Cancer cells are indeed us. They're simply our cells with a random "error," a mutation that can cause the cells to begin dividing uncontrollably and thus become cancerous tumors. These mutated cells are found in every human body by the time we are in our thirties. They're not "foreigners" invading, they're our own tissue. Cancer is "our own creation" (albiet unintentional), as Terry Tempest Williams writes in her memoir, Refuge, An Unnatural History of Family and Place.

What philosophy are we using to manage Richard's brain cancer? We're drawing on his body's "natural wisdom," as he puts it, to encourage and support his basic good health and to make his body an inhospitable place for tumors to grow. I think of it as "eldering" his cancer cells.

Rabbitbrush

Eldering is a word Quakers use to refer to the practice of giving guidance, correction, or teachings on matters of Quaker life, whether spiritual or temporal. Eldering is a matter of applying wisdom, not weapons; it's about being gentle and thoughtful, not causing unnecessary or inappropriate harm.

What does it mean to "elder" one's cancer? As we're applying the metaphor, it means that we're working to support his immune system and bolster its ability to shift unhealthy activity in his body in the direction of continuing health. We're using a variety of "tools": medicines and supplements, foods, exercise, imagery, and meditation. 

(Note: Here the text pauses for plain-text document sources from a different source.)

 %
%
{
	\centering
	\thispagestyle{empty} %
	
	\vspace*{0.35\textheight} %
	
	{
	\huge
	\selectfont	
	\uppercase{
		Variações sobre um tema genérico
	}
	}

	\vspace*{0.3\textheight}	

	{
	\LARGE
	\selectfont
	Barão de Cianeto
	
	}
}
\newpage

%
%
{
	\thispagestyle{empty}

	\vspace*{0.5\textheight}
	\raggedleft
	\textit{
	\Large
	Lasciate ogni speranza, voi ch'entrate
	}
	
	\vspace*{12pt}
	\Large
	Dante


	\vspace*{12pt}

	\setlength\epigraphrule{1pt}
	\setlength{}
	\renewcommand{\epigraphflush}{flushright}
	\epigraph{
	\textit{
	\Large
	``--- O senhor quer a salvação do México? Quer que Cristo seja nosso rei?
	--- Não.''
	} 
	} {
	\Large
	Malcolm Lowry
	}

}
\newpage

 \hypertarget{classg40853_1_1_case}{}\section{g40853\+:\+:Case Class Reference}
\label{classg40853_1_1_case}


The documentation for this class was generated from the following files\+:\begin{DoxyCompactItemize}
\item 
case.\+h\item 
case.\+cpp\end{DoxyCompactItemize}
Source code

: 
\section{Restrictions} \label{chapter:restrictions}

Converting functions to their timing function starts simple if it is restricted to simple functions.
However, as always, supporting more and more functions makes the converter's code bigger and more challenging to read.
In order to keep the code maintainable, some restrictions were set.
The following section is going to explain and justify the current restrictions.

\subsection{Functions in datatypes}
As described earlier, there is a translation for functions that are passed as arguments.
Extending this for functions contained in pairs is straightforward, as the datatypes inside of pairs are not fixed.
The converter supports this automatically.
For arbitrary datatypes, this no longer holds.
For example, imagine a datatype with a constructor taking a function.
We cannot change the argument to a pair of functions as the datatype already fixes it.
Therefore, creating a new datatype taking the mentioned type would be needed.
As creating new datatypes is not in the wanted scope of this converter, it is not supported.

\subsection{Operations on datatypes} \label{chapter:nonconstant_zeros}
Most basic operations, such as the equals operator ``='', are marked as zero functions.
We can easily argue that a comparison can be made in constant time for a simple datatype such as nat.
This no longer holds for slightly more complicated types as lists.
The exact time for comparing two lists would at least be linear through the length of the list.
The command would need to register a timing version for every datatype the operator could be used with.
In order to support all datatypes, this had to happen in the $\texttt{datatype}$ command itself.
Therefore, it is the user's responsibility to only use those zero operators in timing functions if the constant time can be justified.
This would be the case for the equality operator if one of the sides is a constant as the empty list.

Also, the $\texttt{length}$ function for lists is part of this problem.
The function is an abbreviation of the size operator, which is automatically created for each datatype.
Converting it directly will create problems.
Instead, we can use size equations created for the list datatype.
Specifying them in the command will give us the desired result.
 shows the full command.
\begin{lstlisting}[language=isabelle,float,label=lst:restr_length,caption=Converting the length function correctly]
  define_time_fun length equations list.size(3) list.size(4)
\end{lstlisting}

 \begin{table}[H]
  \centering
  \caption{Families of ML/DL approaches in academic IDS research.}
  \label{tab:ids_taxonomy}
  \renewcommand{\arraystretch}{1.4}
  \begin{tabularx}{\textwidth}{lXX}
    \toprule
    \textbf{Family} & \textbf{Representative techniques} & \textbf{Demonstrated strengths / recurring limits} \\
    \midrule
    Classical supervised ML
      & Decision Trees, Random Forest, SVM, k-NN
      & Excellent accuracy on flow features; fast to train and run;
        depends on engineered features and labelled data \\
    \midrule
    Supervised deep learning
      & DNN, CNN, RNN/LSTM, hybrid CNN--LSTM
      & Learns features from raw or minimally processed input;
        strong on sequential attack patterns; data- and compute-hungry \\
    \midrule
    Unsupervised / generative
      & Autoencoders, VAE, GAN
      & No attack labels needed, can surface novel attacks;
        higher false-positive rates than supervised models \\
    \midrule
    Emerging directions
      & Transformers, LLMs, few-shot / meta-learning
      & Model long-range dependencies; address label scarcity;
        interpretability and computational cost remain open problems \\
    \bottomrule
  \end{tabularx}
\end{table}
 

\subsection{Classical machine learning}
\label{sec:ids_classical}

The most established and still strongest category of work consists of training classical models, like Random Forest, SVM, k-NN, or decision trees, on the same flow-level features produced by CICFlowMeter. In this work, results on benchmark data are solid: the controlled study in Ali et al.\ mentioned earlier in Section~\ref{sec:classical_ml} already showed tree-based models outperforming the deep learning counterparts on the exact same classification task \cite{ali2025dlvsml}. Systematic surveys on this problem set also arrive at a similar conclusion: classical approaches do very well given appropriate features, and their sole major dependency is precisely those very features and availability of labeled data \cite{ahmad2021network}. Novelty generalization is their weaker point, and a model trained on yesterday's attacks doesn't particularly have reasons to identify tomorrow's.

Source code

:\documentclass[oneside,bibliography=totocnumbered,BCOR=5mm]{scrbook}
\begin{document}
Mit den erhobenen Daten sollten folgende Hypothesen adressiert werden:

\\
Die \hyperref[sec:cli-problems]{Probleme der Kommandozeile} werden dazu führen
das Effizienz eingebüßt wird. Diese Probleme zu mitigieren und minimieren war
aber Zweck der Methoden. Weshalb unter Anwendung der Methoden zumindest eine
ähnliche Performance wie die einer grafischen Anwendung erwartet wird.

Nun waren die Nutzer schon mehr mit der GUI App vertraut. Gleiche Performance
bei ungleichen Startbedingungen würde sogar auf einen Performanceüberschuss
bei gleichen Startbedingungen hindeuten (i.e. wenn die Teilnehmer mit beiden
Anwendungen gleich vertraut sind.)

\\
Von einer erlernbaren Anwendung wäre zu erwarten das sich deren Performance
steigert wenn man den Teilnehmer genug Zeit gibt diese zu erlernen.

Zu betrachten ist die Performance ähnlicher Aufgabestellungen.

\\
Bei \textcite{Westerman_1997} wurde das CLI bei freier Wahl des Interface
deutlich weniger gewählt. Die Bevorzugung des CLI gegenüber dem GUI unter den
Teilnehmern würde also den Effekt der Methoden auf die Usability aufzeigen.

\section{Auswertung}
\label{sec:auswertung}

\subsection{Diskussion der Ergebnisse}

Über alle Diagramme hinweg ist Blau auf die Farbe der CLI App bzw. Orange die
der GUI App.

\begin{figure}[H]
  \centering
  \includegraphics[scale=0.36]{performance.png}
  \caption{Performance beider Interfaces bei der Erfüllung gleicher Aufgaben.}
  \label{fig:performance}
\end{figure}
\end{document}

This approach is inspired by the work of David Servan-Schreiber, physician, neuroscientist, and brain cancer survivor. He advocates a wholistic approach based on making the basic "terrain" of one's body and life–inner and outer–healthy. Servan-Schreiber does not discount the value of western medicine in dealing with cancer. In his book AntiCancer, a New Way of Life, he synthesizes a body of scientific research on how diet, lifestyle, and emotional and spiritual health can make one's terrain inhospitable to cancer.

For Richard, what does this all mean?

For starters, he's taking a homeopathic remedy that in a small-scale review by researchers at the MD Anderston Cancer Center got great results with his sort of brain tumors. The most common side effect of this combination of Ruta graveolens, common rue or herb-of-grace, a perennial plant native to southern Europe, and calcium phosphate, is beneficial: it increases white blood cell counts. In other words, unlike most chemotherapy drugs, Ruta is actually good for your immune system.

Salad

Another important part of the "eldering" approach is a diet high in the kinds of plant chemicals that suppress inflammation and cancer activity, and bolster immune health, and low in sugars and refined carbohydrates. So he's eating broccoli or another Crucifer (a plant belonging to the mustard family, such as cabbage or cauliflower) every day for the sulphorophanes, phytochemicals that act as potent anticancer, antidiabetic, and antimicrobial agents.

Along with a serving of cruciferous vegetables, his daily diet includes turmeric (the yellow coloring in most curry powders), which comes from the root of a plant in the ginger family and contains curcumin, another phytochemical with powerful antianflammitory effects useful in preventing cancer, as well as Alzheimer's disease, Crohn's Disease, and rheumatoid arthritis. Other beneficial spices in his daily diet include cinnamon and ginger.

Our diet has gone from pretty healthy to super-healthy: we eat almost all organic foods, and consume mostly whole grains, vegetables and fruits, eggs, dairy and fish, with very little meat. (Which does not mean, I would like to point out as chief cook, that our food is boring; on the contrary!)

The eldering approach also relies on daily exercise, which for Richard means our morning half-hour of yoga and a mellow afternoon session on his Nordic Trak; as well as on meditation to heal his brain and nurture his spirit.

In sum, we're simply making sure he's healthy inside and out. That seems like a good approach for anyone, anywhere. Perhaps we should all take it as a prescription.